# Impedance matching with emitter follower

#### Eduard Munteanu

Joined Sep 1, 2007
86
Hello. Common-collector BJT amplifiers (aka emitter followers) are said to be good at matching impedance. But, as far as I can see, they do horrible when it comes to parameter spread.

Problem
I have a common-emitter amplification stage, with Zout = Rc = 6k, which needs to drive a 4 or 8 ohm speaker. Adding an emitter follower immediately comes to mind, as it also provides some current gain and they're easy to make (as opposed to transformers).

But theory says...
Theory says that the impedances for an emitter follower are:
$$Z_{in} \approx \beta_F R_E\\ Z_{out} \approx {1 \over g_m} + {R_{source} \over \beta_F}$$
(from Wikipedia)
In the output impedance, the second term can be neglected if we approximate the power source as an ideal voltage source. So:
$$Z_{out} \approx {1 \over g_m} = {V_{in} \over I_{out}} = {1 \over \beta_F} {V_{in} \over I_{in}} = {Z_{in} \over \beta_F} = R_E$$
Looks like $$Z_{out}$$ is independent of $$\beta_F$$. But $$Z_{in}$$ is not!

Question
In the CE amplifier you had a way to select input and output impedances, as well as other parameters, to be almost independent of the transistor's characteristics. The emitter-follower seems to be awfully affected by $$\beta_F$$ spread, which is very annoying if you want to match impedances for maximum power transfer. Is there anything there can be done, any hope?

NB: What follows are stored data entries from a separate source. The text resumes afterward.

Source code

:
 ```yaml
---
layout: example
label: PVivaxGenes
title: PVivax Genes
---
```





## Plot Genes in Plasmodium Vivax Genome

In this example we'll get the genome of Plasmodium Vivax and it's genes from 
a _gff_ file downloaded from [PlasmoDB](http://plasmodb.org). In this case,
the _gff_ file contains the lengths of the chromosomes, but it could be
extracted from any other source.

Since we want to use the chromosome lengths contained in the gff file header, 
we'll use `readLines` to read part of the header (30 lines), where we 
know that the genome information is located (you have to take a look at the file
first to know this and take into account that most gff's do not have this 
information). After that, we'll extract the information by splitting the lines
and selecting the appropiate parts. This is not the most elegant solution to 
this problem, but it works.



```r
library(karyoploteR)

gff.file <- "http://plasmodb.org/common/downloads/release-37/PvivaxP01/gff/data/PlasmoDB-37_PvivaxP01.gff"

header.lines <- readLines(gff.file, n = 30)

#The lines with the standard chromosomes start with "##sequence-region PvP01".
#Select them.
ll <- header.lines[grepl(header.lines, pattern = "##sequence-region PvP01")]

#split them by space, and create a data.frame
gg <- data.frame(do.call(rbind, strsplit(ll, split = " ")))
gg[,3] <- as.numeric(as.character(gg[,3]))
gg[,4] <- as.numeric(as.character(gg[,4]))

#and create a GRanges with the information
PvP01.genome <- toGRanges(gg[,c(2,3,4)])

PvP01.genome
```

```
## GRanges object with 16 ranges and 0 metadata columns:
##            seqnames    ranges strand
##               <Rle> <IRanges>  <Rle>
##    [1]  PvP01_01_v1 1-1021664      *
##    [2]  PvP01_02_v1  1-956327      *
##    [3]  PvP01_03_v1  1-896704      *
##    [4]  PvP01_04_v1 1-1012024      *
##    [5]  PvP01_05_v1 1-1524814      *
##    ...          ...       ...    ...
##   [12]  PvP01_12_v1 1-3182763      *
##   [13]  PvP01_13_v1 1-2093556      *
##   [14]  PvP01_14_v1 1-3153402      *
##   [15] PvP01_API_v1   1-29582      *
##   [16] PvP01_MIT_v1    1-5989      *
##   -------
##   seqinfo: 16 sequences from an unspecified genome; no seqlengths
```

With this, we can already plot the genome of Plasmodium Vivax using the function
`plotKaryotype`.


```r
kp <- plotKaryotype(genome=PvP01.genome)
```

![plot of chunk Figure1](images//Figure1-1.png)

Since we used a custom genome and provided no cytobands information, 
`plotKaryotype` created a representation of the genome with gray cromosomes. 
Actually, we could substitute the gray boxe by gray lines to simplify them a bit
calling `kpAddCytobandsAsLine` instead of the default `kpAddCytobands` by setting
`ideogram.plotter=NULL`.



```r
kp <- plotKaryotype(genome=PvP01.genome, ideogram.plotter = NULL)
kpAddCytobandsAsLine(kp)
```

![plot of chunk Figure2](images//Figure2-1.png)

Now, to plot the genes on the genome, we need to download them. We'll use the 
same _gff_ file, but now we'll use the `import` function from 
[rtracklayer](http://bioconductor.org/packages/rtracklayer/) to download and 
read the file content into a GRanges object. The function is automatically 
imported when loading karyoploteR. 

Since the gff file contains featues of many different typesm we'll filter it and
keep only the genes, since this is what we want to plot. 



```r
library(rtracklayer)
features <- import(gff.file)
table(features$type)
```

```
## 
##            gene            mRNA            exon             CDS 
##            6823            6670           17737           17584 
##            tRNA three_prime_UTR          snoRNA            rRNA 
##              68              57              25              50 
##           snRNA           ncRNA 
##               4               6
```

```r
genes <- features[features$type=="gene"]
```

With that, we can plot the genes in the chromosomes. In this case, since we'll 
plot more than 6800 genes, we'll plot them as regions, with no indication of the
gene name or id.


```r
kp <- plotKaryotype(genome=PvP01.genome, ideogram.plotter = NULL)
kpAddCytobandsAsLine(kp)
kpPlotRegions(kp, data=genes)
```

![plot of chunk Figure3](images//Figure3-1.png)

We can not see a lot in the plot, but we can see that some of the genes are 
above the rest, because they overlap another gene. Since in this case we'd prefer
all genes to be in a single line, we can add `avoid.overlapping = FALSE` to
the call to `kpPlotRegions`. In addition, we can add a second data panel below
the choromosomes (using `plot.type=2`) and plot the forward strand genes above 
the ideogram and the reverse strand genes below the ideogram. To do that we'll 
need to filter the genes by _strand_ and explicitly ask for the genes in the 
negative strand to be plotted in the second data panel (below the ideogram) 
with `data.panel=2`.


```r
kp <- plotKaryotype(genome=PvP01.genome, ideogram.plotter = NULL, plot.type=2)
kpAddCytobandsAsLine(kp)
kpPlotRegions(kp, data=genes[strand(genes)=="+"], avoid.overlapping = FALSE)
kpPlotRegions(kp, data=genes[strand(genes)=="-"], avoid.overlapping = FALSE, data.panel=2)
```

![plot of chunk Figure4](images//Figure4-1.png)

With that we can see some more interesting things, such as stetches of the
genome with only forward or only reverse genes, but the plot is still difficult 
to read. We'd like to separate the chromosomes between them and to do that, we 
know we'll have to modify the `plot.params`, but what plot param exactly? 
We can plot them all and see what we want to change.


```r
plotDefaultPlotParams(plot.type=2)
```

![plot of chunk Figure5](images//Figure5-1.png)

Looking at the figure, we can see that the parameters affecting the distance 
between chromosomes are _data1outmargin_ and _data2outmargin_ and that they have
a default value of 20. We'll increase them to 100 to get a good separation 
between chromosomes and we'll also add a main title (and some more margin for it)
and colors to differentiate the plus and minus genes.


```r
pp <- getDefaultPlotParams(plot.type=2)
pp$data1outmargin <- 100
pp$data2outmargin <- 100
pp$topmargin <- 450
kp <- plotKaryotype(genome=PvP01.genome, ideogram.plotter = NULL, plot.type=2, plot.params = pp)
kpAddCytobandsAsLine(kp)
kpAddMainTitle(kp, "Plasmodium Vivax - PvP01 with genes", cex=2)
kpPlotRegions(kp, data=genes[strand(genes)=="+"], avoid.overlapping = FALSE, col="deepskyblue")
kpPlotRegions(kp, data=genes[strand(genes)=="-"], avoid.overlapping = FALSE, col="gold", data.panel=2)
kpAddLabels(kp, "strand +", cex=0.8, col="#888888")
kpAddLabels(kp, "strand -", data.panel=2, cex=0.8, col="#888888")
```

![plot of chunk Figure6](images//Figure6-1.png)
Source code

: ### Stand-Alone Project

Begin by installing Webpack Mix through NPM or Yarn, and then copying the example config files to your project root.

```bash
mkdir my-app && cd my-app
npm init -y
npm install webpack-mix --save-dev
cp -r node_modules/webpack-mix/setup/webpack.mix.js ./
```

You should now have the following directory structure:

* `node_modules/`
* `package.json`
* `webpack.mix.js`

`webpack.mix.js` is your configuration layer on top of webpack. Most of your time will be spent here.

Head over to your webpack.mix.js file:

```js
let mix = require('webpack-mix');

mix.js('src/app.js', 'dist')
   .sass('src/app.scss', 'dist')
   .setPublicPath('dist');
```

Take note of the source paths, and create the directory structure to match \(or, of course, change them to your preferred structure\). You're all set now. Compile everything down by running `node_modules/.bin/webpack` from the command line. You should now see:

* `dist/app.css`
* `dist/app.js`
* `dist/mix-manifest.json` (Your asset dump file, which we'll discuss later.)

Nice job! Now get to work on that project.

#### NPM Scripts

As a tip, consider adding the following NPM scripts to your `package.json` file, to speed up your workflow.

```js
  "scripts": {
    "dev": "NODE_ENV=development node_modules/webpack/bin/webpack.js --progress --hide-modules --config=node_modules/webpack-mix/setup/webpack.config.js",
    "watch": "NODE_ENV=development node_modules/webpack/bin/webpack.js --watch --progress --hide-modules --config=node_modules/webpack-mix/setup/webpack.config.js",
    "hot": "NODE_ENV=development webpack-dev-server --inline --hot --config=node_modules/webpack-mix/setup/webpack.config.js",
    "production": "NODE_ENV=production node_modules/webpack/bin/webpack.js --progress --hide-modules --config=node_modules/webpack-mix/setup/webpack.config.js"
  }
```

I tried adding a collector resistor. At the first glance, you might think it can limit $$\beta_F$$ if you set it at $$Rc = {V_c \over I_{c(desired)}} = {V_{source} \over {\beta_{F(desired)} I_b}}$$. But that's not right, the output waveform just clips. That resistor, along with the voltage source, behaves like a (bad) current source and it won't operate the transistor linearly.

What I think it would work might be some kind of negative feedback, as in the CE amplifier, so that you can limit the current gain, thus using enforcing an upper bound for beta, thus having a fixed input impedance.

Any thought on this?

Looks like Wikipedia has other means for $$g_m$$ (I thought it was transconductance, as in $$g_m = {I_{out} \over V_{in}}$$). Somehow, the same problem might also arise for $$Z_{out}$$, provided they're correct, since $$g_m = {I_c \over V_T} = \beta {I_b \over V_T}$$.